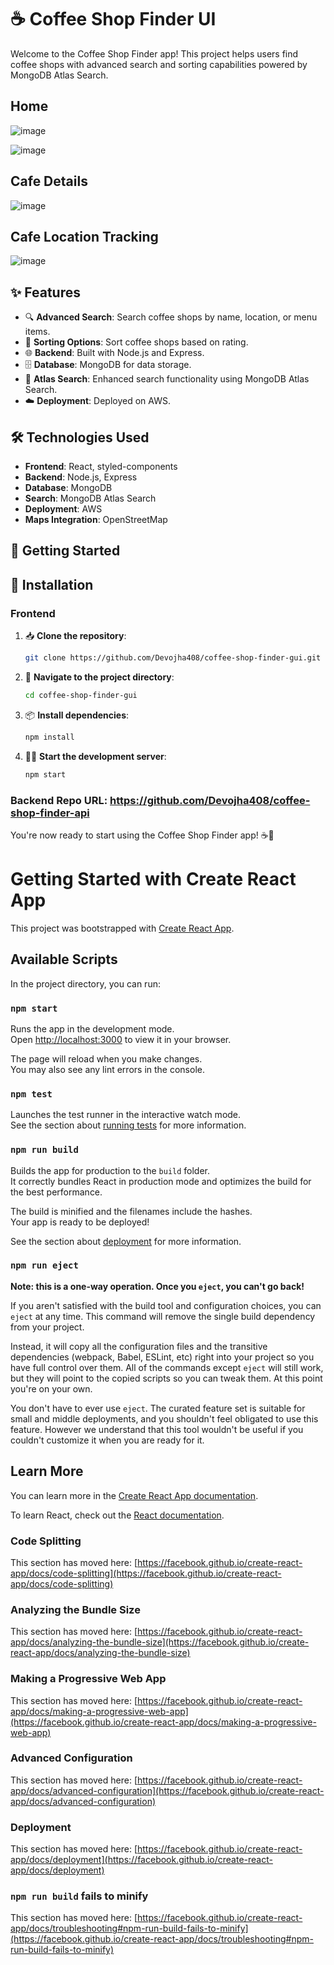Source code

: # ☕ Coffee Shop Finder UI

Welcome to the Coffee Shop Finder app! This project helps users find coffee shops with advanced search and sorting capabilities powered by MongoDB Atlas Search.

## Home

![image](https://github.com/Devojha408/coffee-shop-finder-gui/assets/55236505/4c1e68a6-3ee6-4518-a56d-0bf0886e1797)

![image](https://github.com/Devojha408/coffee-shop-finder-gui/assets/55236505/f8b048fd-d99c-439d-9f13-247a3de00ad4)

## Cafe Details

![image](https://github.com/Devojha408/coffee-shop-finder-gui/assets/55236505/43b2652a-30f8-4e15-82e9-93942e9705df)

## Cafe Location Tracking

![image](https://github.com/Devojha408/coffee-shop-finder-gui/assets/55236505/830ce17d-d30d-4883-af7d-b3778e5e87b5)



## ✨ Features

- 🔍 **Advanced Search**: Search coffee shops by name, location, or menu items.
- 🔀 **Sorting Options**: Sort coffee shops based on rating.
- 🌐 **Backend**: Built with Node.js and Express.
- 🗄️ **Database**: MongoDB for data storage.
- 🚀 **Atlas Search**: Enhanced search functionality using MongoDB Atlas Search.
- ☁️ **Deployment**: Deployed on AWS.

## 🛠️ Technologies Used

- **Frontend**: React, styled-components
- **Backend**: Node.js, Express
- **Database**: MongoDB
- **Search**: MongoDB Atlas Search
- **Deployment**: AWS
- **Maps Integration**: OpenStreetMap

## 🚀 Getting Started

## 🔧 Installation

### Frontend

1. 📥 **Clone the repository**:
    ```sh
    git clone https://github.com/Devojha408/coffee-shop-finder-gui.git
    ```

2. 📁 **Navigate to the project directory**:
    ```sh
    cd coffee-shop-finder-gui
    ```

3. 📦 **Install dependencies**:
    ```sh
    npm install
    ```

4. 🏃‍♂️ **Start the development server**:
    ```sh
    npm start
    ```

### Backend Repo URL: https://github.com/Devojha408/coffee-shop-finder-api

You're now ready to start using the Coffee Shop Finder app! ☕🚀


# Getting Started with Create React App

This project was bootstrapped with [Create React App](https://github.com/facebook/create-react-app).

## Available Scripts

In the project directory, you can run:

### `npm start`

Runs the app in the development mode.\
Open [http://localhost:3000](http://localhost:3000) to view it in your browser.

The page will reload when you make changes.\
You may also see any lint errors in the console.

### `npm test`

Launches the test runner in the interactive watch mode.\
See the section about [running tests](https://facebook.github.io/create-react-app/docs/running-tests) for more information.

### `npm run build`

Builds the app for production to the `build` folder.\
It correctly bundles React in production mode and optimizes the build for the best performance.

The build is minified and the filenames include the hashes.\
Your app is ready to be deployed!

See the section about [deployment](https://facebook.github.io/create-react-app/docs/deployment) for more information.

### `npm run eject`

**Note: this is a one-way operation. Once you `eject`, you can't go back!**

If you aren't satisfied with the build tool and configuration choices, you can `eject` at any time. This command will remove the single build dependency from your project.

Instead, it will copy all the configuration files and the transitive dependencies (webpack, Babel, ESLint, etc) right into your project so you have full control over them. All of the commands except `eject` will still work, but they will point to the copied scripts so you can tweak them. At this point you're on your own.

You don't have to ever use `eject`. The curated feature set is suitable for small and middle deployments, and you shouldn't feel obligated to use this feature. However we understand that this tool wouldn't be useful if you couldn't customize it when you are ready for it.

## Learn More

You can learn more in the [Create React App documentation](https://facebook.github.io/create-react-app/docs/getting-started).

To learn React, check out the [React documentation](https://reactjs.org/).

### Code Splitting

This section has moved here: [https://facebook.github.io/create-react-app/docs/code-splitting](https://facebook.github.io/create-react-app/docs/code-splitting)

### Analyzing the Bundle Size

This section has moved here: [https://facebook.github.io/create-react-app/docs/analyzing-the-bundle-size](https://facebook.github.io/create-react-app/docs/analyzing-the-bundle-size)

### Making a Progressive Web App

This section has moved here: [https://facebook.github.io/create-react-app/docs/making-a-progressive-web-app](https://facebook.github.io/create-react-app/docs/making-a-progressive-web-app)

### Advanced Configuration

This section has moved here: [https://facebook.github.io/create-react-app/docs/advanced-configuration](https://facebook.github.io/create-react-app/docs/advanced-configuration)

### Deployment

This section has moved here: [https://facebook.github.io/create-react-app/docs/deployment](https://facebook.github.io/create-react-app/docs/deployment)

### `npm run build` fails to minify

This section has moved here: [https://facebook.github.io/create-react-app/docs/troubleshooting#npm-run-build-fails-to-minify](https://facebook.github.io/create-react-app/docs/troubleshooting#npm-run-build-fails-to-minify)
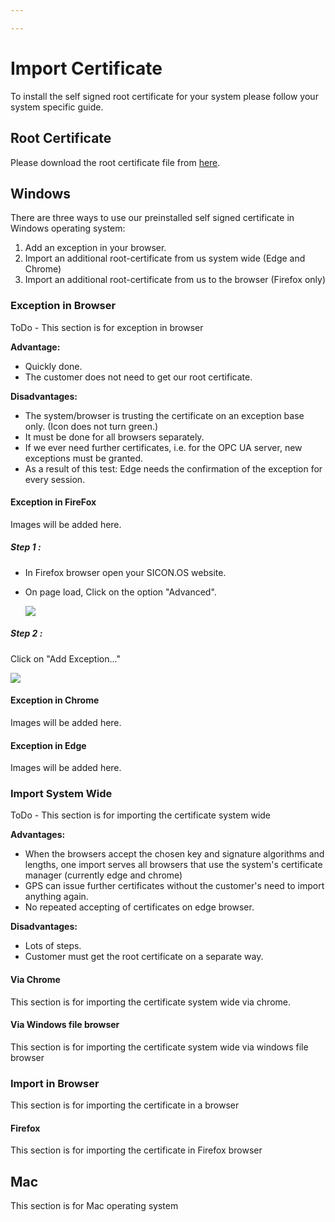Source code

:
 ```yaml
---

---
```

# Import Certificate

To install the self signed root certificate for your system please follow your system specific guide.

## Root Certificate

Please download the root certificate file from [here](https://app-store-api.exa.sicon.io/uploads/gps_ca.crt "Root Certificate").

## Windows

There are three ways to use our preinstalled self signed certificate in Windows operating system:

1. Add an exception in your browser.
2. Import an additional root-certificate from us system wide (Edge and Chrome)
3. Import an additional root-certificate from us to the browser (Firefox only)

### Exception in Browser

ToDo - This section is for exception in browser

**Advantage:**

* Quickly done.
* The customer does not need to get our root certificate.

**Disadvantages:**

* The system/browser is trusting the certificate on an exception base only. (Icon does not turn green.)
* It must be done for all browsers separately.
* If we ever need further certificates, i.e. for the OPC UA server, new exceptions must be granted.
* As a result of this test: Edge needs the confirmation of the exception for every session.

#### Exception in FireFox

Images will be added here.

##### Step 1 : 

* In Firefox browser open your SICON.OS website.
* On page load, Click on the option "Advanced".

  ![](/image2018-12-14_13-32-4.png)

##### Step 2 : 

Click on "Add Exception..."

![](/image2018-12-14_13-5-32.png)

#### Exception in Chrome

Images will be added here.

#### Exception in Edge

Images will be added here.

### Import System Wide

ToDo - This section is for importing the certificate system wide

**Advantages:**

* When the browsers accept the chosen key and signature algorithms and lengths, one import serves all browsers that use the system's certificate manager (currently edge and chrome)
* GPS can issue further certificates without the customer's need to import anything again.
* No repeated accepting of certificates on edge browser.

**Disadvantages:**

* Lots of steps.
* Customer must get the root certificate on a separate way.

#### Via Chrome

This section is for importing the certificate system wide via chrome.

#### Via Windows file browser

This section is for importing the certificate system wide via windows file browser

### Import in Browser

This section is for importing the certificate in a browser

#### Firefox

This section is for importing the certificate in Firefox browser

## Mac

This section is for Mac operating system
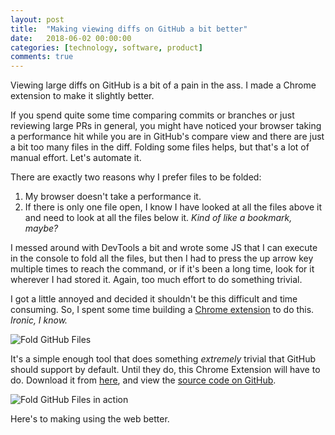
 ```yaml
---
layout: post
title:  "Making viewing diffs on GitHub a bit better"
date:   2018-06-02 00:00:00
categories: [technology, software, product]
comments: true
---
```

Viewing large diffs on GitHub is a bit of a pain in the ass. I made a Chrome extension to make it slightly better.

<!--more-->

If you spend quite some time comparing commits or branches or just reviewing large PRs in general, you might have noticed your browser taking a performance hit while you are in GitHub's compare view and there are just a bit too many files in the diff. Folding some files helps, but that's a lot of manual effort. Let's automate it.

There are exactly two reasons why I prefer files to be folded:

1. My browser doesn't take a performance it.
2. If there is only one file open, I know I have looked at all the files above it and need to look at all the files below it. _Kind of like a bookmark, maybe?_

I messed around with DevTools a bit and wrote some JS that I can execute in the console to fold all the files, but then I had to press the up arrow key multiple times to reach the command, or if it's been a long time, look for it wherever I had stored it. Again, too much effort to do something trivial.

I got a little annoyed and decided it shouldn't be this difficult and time consuming. So, I spent some time building a [Chrome extension](https://chrome.google.com/webstore/detail/fold-github-files/gihbbindmbgaabmockjcmlghaphecage) to do this. _Ironic, I know._

<img src="{{ site.url }}/img/fold-github-files-interface.png" alt="Fold GitHub Files" style="margin-left: 0; margin-right: 0;">

It's a simple enough tool that does something _extremely_ trivial that GitHub should support by default. Until they do, this Chrome Extension will have to do. Download it from [here](https://chrome.google.com/webstore/detail/fold-github-files/gihbbindmbgaabmockjcmlghaphecage), and view the [source code on GitHub](https://github.com/umanghome/fold-unfold-github/).

<img src="https://media.giphy.com/media/2UBzh5JhVEKyNRaMml/giphy.gif" alt="Fold GitHub Files in action" style="margin-left: 0; margin-right: 0;">

Here's to making using the web better.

═══

Wherever the word "better" turns up in the records, copy out the line it is on.

** Written solution **
title:  "Making viewing diffs on GitHub a bit better"
Viewing large diffs on GitHub is a bit of a pain in the ass. I made a Chrome extension to make it slightly better.
Here's to making using the web better.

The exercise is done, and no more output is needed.